Records supplied -

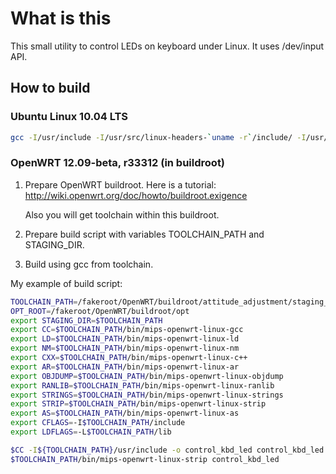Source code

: # What is this

This small utility to control LEDs on keyboard under Linux. It uses /dev/input API.

## How to build

### Ubuntu Linux 10.04 LTS

```bash
gcc -I/usr/include -I/usr/src/linux-headers-`uname -r`/include/ -I/usr/src/linux-headers-`uname -r`/arch/x86/include -o control_kbd_led control_kbd_led.c
```

### OpenWRT 12.09-beta, r33312 (in buildroot)

1. Prepare OpenWRT buildroot.
   Here is a tutorial: http://wiki.openwrt.org/doc/howto/buildroot.exigence

   Also you will get toolchain within this buildroot.
2. Prepare build script with variables TOOLCHAIN_PATH and STAGING_DIR.
3. Build using gcc from toolchain.

My example of build script:

```bash
TOOLCHAIN_PATH=/fakeroot/OpenWRT/buildroot/attitude_adjustment/staging_dir/toolchain-mips_r2_gcc-4.6-linaro_uClibc-0.9.33.2
OPT_ROOT=/fakeroot/OpenWRT/buildroot/opt
export STAGING_DIR=$TOOLCHAIN_PATH
export CC=$TOOLCHAIN_PATH/bin/mips-openwrt-linux-gcc
export LD=$TOOLCHAIN_PATH/bin/mips-openwrt-linux-ld
export NM=$TOOLCHAIN_PATH/bin/mips-openwrt-linux-nm
export CXX=$TOOLCHAIN_PATH/bin/mips-openwrt-linux-c++
export AR=$TOOLCHAIN_PATH/bin/mips-openwrt-linux-ar
export OBJDUMP=$TOOLCHAIN_PATH/bin/mips-openwrt-linux-objdump
export RANLIB=$TOOLCHAIN_PATH/bin/mips-openwrt-linux-ranlib
export STRINGS=$TOOLCHAIN_PATH/bin/mips-openwrt-linux-strings
export STRIP=$TOOLCHAIN_PATH/bin/mips-openwrt-linux-strip
export AS=$TOOLCHAIN_PATH/bin/mips-openwrt-linux-as
export CFLAGS=-I$TOOLCHAIN_PATH/include
export LDFLAGS=-L$TOOLCHAIN_PATH/lib

$CC -I${TOOLCHAIN_PATH}/usr/include -o control_kbd_led control_kbd_led.c
$TOOLCHAIN_PATH/bin/mips-openwrt-linux-strip control_kbd_led
```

Exercise instructions -
All that is needed is a number: the count of lines in the listing that hold "buildroot".

Written answer -
6